Его молчание она восприняла как недоумение и пояснила:
— Раньше ты обходился без меня сутки. Когда они истекали, приходил чтобы посмотреть, произнести какую-нибудь из своих раздражающих цитат. Теперь, когда дотронулся, будешь испытывать потребность во мне через восемь часов.
— Это не слишком высокая цена, — ответил он.
Гурия пошевелилась, развернулась, села, откинув волосы. Теперь стало видно, что скрывал этот сияющий поток. Половина лица Мелиссы была изуродована. Глубокие шрамы изрезали кожу, опустили веко невидящего глаза, порвали уголок губы. Ошеломляющий контраст с другой половиной — прекрасной и юной.
В эту раздвоенность гурия вкладывала свою философию. Красота и уродство — две стороны жизни.

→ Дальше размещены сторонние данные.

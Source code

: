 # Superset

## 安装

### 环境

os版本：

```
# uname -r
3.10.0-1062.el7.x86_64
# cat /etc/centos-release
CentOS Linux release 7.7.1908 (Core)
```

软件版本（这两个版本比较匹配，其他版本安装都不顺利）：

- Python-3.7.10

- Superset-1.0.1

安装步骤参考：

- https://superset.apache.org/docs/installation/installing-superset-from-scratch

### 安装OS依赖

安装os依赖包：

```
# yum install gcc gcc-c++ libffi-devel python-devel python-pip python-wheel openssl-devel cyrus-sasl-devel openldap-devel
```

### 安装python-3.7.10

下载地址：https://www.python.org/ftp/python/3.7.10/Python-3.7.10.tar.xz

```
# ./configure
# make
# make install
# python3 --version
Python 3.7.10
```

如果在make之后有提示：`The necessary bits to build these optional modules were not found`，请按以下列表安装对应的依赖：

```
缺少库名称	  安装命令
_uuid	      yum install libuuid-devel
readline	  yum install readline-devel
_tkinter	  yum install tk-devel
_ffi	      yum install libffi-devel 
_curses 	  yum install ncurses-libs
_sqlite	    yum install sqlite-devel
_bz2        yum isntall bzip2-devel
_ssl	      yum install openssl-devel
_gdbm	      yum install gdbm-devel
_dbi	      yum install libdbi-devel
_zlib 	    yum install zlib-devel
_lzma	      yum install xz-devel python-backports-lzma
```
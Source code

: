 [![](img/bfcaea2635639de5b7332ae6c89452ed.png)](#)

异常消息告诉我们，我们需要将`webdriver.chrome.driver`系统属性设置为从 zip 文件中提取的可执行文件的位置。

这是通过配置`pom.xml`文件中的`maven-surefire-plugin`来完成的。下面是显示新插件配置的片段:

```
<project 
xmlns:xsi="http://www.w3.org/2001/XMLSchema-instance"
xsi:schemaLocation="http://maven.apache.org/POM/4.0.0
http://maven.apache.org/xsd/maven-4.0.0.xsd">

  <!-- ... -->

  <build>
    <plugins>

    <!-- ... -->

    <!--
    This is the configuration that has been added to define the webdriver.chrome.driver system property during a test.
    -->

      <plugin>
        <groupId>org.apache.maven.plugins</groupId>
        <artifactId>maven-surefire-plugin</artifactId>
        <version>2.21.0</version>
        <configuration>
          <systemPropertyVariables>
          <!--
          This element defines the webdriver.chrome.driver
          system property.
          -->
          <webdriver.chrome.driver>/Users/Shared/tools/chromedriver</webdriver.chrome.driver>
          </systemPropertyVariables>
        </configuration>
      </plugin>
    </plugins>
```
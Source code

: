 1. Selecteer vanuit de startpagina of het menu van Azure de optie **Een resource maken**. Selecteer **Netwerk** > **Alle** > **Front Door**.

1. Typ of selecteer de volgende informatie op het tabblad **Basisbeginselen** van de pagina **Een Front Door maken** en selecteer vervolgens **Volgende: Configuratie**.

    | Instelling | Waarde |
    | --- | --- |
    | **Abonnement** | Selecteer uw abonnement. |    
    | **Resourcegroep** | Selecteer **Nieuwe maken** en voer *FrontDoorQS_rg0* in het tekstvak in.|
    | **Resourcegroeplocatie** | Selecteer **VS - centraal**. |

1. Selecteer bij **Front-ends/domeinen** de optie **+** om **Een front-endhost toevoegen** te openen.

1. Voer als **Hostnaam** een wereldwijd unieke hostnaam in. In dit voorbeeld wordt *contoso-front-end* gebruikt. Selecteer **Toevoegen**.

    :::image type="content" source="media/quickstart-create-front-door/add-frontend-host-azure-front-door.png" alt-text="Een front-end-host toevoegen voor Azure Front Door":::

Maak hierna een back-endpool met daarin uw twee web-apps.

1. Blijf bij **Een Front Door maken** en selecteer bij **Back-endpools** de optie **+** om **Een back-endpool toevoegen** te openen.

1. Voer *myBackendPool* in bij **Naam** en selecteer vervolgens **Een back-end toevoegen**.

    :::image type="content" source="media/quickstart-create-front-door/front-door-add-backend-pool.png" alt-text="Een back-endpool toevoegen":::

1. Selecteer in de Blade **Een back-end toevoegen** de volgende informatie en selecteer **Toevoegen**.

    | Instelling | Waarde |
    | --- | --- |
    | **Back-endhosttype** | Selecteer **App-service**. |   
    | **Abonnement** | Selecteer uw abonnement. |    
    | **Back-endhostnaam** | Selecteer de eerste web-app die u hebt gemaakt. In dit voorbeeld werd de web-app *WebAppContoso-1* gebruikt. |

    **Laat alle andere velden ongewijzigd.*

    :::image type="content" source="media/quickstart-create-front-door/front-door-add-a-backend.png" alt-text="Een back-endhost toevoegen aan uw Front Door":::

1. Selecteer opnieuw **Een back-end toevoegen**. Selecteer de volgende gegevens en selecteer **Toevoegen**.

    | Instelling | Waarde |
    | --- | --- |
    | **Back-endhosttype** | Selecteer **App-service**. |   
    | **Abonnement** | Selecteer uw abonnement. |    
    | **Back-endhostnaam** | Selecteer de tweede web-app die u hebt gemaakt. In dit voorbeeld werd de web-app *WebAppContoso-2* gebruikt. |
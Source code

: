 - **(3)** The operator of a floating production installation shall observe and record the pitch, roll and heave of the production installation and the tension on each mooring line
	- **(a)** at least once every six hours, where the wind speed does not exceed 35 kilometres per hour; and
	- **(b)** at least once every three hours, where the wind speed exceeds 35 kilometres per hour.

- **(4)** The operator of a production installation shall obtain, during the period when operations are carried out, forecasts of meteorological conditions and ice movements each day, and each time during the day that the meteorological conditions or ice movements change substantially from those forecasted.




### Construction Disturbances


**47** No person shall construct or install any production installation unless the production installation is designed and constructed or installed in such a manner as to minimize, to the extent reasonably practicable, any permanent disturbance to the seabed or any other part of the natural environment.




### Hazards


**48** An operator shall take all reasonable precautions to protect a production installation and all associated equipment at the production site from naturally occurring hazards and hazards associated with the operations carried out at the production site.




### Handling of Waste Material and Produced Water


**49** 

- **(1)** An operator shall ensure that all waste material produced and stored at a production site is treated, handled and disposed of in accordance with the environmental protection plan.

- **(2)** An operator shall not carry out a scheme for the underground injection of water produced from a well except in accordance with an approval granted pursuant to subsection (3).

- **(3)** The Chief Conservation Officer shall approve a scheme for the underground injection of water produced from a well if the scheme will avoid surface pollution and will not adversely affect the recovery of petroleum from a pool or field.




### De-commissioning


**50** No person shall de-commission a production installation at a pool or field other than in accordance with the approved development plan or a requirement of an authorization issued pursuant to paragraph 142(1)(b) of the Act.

Это была отчаянная смелость или высокомерная уверенность в собственном очаровании, но Мелисса сначала шокировала своей внешностью, а потом привлекала вопреки ей.
Когда Геспер спросил, откуда эти раны, она надменно произнесла фразу… про Фобетора, который испытывал ее.
Мелисса опустила голову и золотой занавес закрыл ее старые, затянувшиеся раны. Сияние агатового глаза притушили опущенные ресницы.